==== AVAILABLE DATA ====

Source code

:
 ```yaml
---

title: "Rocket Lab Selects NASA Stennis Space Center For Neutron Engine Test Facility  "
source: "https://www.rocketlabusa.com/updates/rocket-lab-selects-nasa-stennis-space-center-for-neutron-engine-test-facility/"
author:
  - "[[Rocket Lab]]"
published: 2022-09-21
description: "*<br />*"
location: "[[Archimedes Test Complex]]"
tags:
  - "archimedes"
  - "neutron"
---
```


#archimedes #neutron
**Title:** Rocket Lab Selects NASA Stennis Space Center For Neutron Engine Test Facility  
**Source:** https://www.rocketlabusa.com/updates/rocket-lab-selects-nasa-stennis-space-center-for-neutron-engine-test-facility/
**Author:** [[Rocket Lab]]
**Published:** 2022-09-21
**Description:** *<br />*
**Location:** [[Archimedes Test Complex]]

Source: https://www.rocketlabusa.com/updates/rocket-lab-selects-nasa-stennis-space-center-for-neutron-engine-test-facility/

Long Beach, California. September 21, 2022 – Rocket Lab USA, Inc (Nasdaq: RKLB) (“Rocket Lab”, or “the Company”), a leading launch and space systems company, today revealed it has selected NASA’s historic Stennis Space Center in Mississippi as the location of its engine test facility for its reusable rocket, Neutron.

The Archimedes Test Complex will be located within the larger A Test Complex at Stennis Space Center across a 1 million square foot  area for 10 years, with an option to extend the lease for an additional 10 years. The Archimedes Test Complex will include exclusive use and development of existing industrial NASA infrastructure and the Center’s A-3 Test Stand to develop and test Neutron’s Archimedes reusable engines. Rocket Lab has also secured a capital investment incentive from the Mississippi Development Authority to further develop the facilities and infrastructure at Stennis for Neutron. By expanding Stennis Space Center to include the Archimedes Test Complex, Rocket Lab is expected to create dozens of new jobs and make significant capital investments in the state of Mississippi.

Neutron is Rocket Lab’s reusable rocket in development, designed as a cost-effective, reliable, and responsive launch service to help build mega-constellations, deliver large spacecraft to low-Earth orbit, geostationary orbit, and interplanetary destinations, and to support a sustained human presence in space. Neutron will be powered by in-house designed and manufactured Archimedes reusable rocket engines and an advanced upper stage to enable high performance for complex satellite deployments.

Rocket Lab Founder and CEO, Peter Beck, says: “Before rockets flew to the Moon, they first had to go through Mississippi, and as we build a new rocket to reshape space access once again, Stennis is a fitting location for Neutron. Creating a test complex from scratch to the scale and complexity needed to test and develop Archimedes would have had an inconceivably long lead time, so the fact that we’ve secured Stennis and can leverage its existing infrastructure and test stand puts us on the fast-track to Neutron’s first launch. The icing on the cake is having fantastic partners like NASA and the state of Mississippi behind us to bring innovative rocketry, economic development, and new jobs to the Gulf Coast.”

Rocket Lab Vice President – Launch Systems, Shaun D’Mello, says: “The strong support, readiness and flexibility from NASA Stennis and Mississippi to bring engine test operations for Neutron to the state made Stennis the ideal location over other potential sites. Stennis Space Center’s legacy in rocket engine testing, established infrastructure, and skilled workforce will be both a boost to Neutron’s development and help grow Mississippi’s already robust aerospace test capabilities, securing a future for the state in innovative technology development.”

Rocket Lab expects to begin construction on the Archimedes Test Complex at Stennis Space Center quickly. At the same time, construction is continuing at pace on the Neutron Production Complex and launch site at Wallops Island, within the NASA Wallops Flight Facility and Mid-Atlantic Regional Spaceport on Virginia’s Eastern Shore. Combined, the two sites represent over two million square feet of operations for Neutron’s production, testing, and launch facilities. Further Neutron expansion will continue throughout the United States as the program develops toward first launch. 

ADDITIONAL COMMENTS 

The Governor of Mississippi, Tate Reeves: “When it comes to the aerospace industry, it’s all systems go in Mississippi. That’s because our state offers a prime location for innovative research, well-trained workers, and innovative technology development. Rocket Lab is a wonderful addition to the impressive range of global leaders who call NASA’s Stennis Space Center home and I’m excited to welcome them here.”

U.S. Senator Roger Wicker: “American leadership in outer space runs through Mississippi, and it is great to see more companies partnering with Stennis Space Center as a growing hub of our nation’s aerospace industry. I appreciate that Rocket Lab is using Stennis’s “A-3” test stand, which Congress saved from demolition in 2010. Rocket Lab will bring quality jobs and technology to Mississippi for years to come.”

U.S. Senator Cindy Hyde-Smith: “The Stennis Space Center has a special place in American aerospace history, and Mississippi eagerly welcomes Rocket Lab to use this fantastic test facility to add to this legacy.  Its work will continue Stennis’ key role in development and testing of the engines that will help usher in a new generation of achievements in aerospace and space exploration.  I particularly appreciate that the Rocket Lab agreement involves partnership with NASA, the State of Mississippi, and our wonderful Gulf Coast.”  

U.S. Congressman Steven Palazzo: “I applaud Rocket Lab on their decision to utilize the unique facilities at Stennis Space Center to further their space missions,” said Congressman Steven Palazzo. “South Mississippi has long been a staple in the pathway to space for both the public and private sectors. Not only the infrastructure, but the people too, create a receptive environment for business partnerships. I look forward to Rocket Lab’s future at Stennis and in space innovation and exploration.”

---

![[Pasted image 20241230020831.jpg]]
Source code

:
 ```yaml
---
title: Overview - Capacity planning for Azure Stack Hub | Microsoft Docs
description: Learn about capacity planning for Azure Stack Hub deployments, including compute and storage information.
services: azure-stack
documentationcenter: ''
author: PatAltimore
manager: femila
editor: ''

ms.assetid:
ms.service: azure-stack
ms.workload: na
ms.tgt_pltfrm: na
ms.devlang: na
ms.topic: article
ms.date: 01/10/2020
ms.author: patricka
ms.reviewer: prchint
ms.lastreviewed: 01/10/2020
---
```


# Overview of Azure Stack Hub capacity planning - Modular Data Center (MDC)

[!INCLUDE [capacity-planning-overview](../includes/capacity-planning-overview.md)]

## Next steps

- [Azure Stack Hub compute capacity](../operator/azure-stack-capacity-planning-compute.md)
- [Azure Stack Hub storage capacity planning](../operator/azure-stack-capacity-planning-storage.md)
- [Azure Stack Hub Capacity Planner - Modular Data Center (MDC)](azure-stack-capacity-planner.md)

====

PROBLEM TO SOLVE
The data above should be output exactly, with each line intact.

SOLUTION FOR THIS TASK
Source code

:
 ```yaml
---

title: "Rocket Lab Selects NASA Stennis Space Center For Neutron Engine Test Facility  "
source: "https://www.rocketlabusa.com/updates/rocket-lab-selects-nasa-stennis-space-center-for-neutron-engine-test-facility/"
author:
  - "[[Rocket Lab]]"
published: 2022-09-21
description: "*<br />*"
location: "[[Archimedes Test Complex]]"
tags:
  - "archimedes"
  - "neutron"
---
```


#archimedes #neutron
**Title:** Rocket Lab Selects NASA Stennis Space Center For Neutron Engine Test Facility  
**Source:** https://www.rocketlabusa.com/updates/rocket-lab-selects-nasa-stennis-space-center-for-neutron-engine-test-facility/
**Author:** [[Rocket Lab]]
**Published:** 2022-09-21
**Description:** *<br />*
**Location:** [[Archimedes Test Complex]]

Source: https://www.rocketlabusa.com/updates/rocket-lab-selects-nasa-stennis-space-center-for-neutron-engine-test-facility/

Long Beach, California. September 21, 2022 – Rocket Lab USA, Inc (Nasdaq: RKLB) (“Rocket Lab”, or “the Company”), a leading launch and space systems company, today revealed it has selected NASA’s historic Stennis Space Center in Mississippi as the location of its engine test facility for its reusable rocket, Neutron.

The Archimedes Test Complex will be located within the larger A Test Complex at Stennis Space Center across a 1 million square foot  area for 10 years, with an option to extend the lease for an additional 10 years. The Archimedes Test Complex will include exclusive use and development of existing industrial NASA infrastructure and the Center’s A-3 Test Stand to develop and test Neutron’s Archimedes reusable engines. Rocket Lab has also secured a capital investment incentive from the Mississippi Development Authority to further develop the facilities and infrastructure at Stennis for Neutron. By expanding Stennis Space Center to include the Archimedes Test Complex, Rocket Lab is expected to create dozens of new jobs and make significant capital investments in the state of Mississippi.

Neutron is Rocket Lab’s reusable rocket in development, designed as a cost-effective, reliable, and responsive launch service to help build mega-constellations, deliver large spacecraft to low-Earth orbit, geostationary orbit, and interplanetary destinations, and to support a sustained human presence in space. Neutron will be powered by in-house designed and manufactured Archimedes reusable rocket engines and an advanced upper stage to enable high performance for complex satellite deployments.

Rocket Lab Founder and CEO, Peter Beck, says: “Before rockets flew to the Moon, they first had to go through Mississippi, and as we build a new rocket to reshape space access once again, Stennis is a fitting location for Neutron. Creating a test complex from scratch to the scale and complexity needed to test and develop Archimedes would have had an inconceivably long lead time, so the fact that we’ve secured Stennis and can leverage its existing infrastructure and test stand puts us on the fast-track to Neutron’s first launch. The icing on the cake is having fantastic partners like NASA and the state of Mississippi behind us to bring innovative rocketry, economic development, and new jobs to the Gulf Coast.”

Rocket Lab Vice President – Launch Systems, Shaun D’Mello, says: “The strong support, readiness and flexibility from NASA Stennis and Mississippi to bring engine test operations for Neutron to the state made Stennis the ideal location over other potential sites. Stennis Space Center’s legacy in rocket engine testing, established infrastructure, and skilled workforce will be both a boost to Neutron’s development and help grow Mississippi’s already robust aerospace test capabilities, securing a future for the state in innovative technology development.”

Rocket Lab expects to begin construction on the Archimedes Test Complex at Stennis Space Center quickly. At the same time, construction is continuing at pace on the Neutron Production Complex and launch site at Wallops Island, within the NASA Wallops Flight Facility and Mid-Atlantic Regional Spaceport on Virginia’s Eastern Shore. Combined, the two sites represent over two million square feet of operations for Neutron’s production, testing, and launch facilities. Further Neutron expansion will continue throughout the United States as the program develops toward first launch. 

ADDITIONAL COMMENTS 

The Governor of Mississippi, Tate Reeves: “When it comes to the aerospace industry, it’s all systems go in Mississippi. That’s because our state offers a prime location for innovative research, well-trained workers, and innovative technology development. Rocket Lab is a wonderful addition to the impressive range of global leaders who call NASA’s Stennis Space Center home and I’m excited to welcome them here.”

U.S. Senator Roger Wicker: “American leadership in outer space runs through Mississippi, and it is great to see more companies partnering with Stennis Space Center as a growing hub of our nation’s aerospace industry. I appreciate that Rocket Lab is using Stennis’s “A-3” test stand, which Congress saved from demolition in 2010. Rocket Lab will bring quality jobs and technology to Mississippi for years to come.”

U.S. Senator Cindy Hyde-Smith: “The Stennis Space Center has a special place in American aerospace history, and Mississippi eagerly welcomes Rocket Lab to use this fantastic test facility to add to this legacy.  Its work will continue Stennis’ key role in development and testing of the engines that will help usher in a new generation of achievements in aerospace and space exploration.  I particularly appreciate that the Rocket Lab agreement involves partnership with NASA, the State of Mississippi, and our wonderful Gulf Coast.”  

U.S. Congressman Steven Palazzo: “I applaud Rocket Lab on their decision to utilize the unique facilities at Stennis Space Center to further their space missions,” said Congressman Steven Palazzo. “South Mississippi has long been a staple in the pathway to space for both the public and private sectors. Not only the infrastructure, but the people too, create a receptive environment for business partnerships. I look forward to Rocket Lab’s future at Stennis and in space innovation and exploration.”

---

![[Pasted image 20241230020831.jpg]]
Source code

:
 ```yaml
---
title: Overview - Capacity planning for Azure Stack Hub | Microsoft Docs
description: Learn about capacity planning for Azure Stack Hub deployments, including compute and storage information.
services: azure-stack
documentationcenter: ''
author: PatAltimore
manager: femila
editor: ''

ms.assetid:
ms.service: azure-stack
ms.workload: na
ms.tgt_pltfrm: na
ms.devlang: na
ms.topic: article
ms.date: 01/10/2020
ms.author: patricka
ms.reviewer: prchint
ms.lastreviewed: 01/10/2020
---
```


# Overview of Azure Stack Hub capacity planning - Modular Data Center (MDC)

[!INCLUDE [capacity-planning-overview](../includes/capacity-planning-overview.md)]

## Next steps

- [Azure Stack Hub compute capacity](../operator/azure-stack-capacity-planning-compute.md)
- [Azure Stack Hub storage capacity planning](../operator/azure-stack-capacity-planning-storage.md)
- [Azure Stack Hub Capacity Planner - Modular Data Center (MDC)](azure-stack-capacity-planner.md)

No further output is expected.